From the data below, retype exactly the lines starting with the one that contains "Hiring Team \\" and ending with the one that contains "I am applying", both included.

_Data to process_
+++
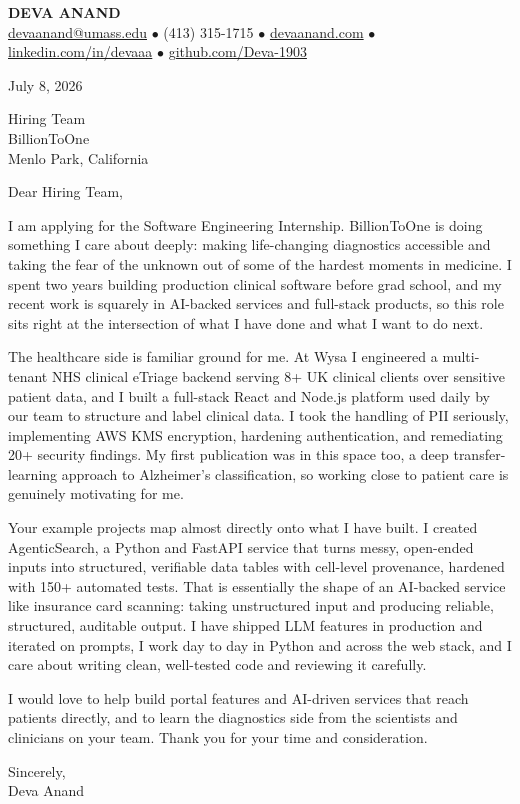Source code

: \documentclass[letterpaper,11pt]{article}
\begin{document}
\begin{center}
    {\fontsize{18}{20}\selectfont\bfseries DEVA ANAND}\\ \vspace{3pt}
    {\small
    \href{mailto:devaanand@umass.edu}{devaanand@umass.edu}
    \enspace$\bullet$\enspace
    (413) 315-1715
    \enspace$\bullet$\enspace
    \href{https://devaanand.com}{devaanand.com}
    \enspace$\bullet$\enspace
    \href{https://linkedin.com/in/devaaa/}{linkedin.com/in/devaaa}
    \enspace$\bullet$\enspace
    \href{https://github.com/Deva-1903}{github.com/Deva-1903}}
\end{center}

\vspace{6pt}

July 8, 2026

Hiring Team \\
BillionToOne \\
Menlo Park, California

\vspace{2pt}

Dear Hiring Team,

I am applying for the Software Engineering Internship. BillionToOne is doing something I care about deeply: making life-changing diagnostics accessible and taking the fear of the unknown out of some of the hardest moments in medicine. I spent two years building production clinical software before grad school, and my recent work is squarely in AI-backed services and full-stack products, so this role sits right at the intersection of what I have done and what I want to do next.

The healthcare side is familiar ground for me. At Wysa I engineered a multi-tenant NHS clinical eTriage backend serving 8+ UK clinical clients over sensitive patient data, and I built a full-stack React and Node.js platform used daily by our team to structure and label clinical data. I took the handling of PII seriously, implementing AWS KMS encryption, hardening authentication, and remediating 20+ security findings. My first publication was in this space too, a deep transfer-learning approach to Alzheimer's classification, so working close to patient care is genuinely motivating for me.

Your example projects map almost directly onto what I have built. I created AgenticSearch, a Python and FastAPI service that turns messy, open-ended inputs into structured, verifiable data tables with cell-level provenance, hardened with 150+ automated tests. That is essentially the shape of an AI-backed service like insurance card scanning: taking unstructured input and producing reliable, structured, auditable output. I have shipped LLM features in production and iterated on prompts, I work day to day in Python and across the web stack, and I care about writing clean, well-tested code and reviewing it carefully.

I would love to help build portal features and AI-driven services that reach patients directly, and to learn the diagnostics side from the scientists and clinicians on your team. Thank you for your time and consideration.

\vspace{6pt}

Sincerely, \\
Deva Anand
\end{document}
+++
_Problem solution_
Hiring Team \\
BillionToOne \\
Menlo Park, California

\vspace{2pt}

Dear Hiring Team,

I am applying for the Software Engineering Internship. BillionToOne is doing something I care about deeply: making life-changing diagnostics accessible and taking the fear of the unknown out of some of the hardest moments in medicine. I spent two years building production clinical software before grad school, and my recent work is squarely in AI-backed services and full-stack products, so this role sits right at the intersection of what I have done and what I want to do next.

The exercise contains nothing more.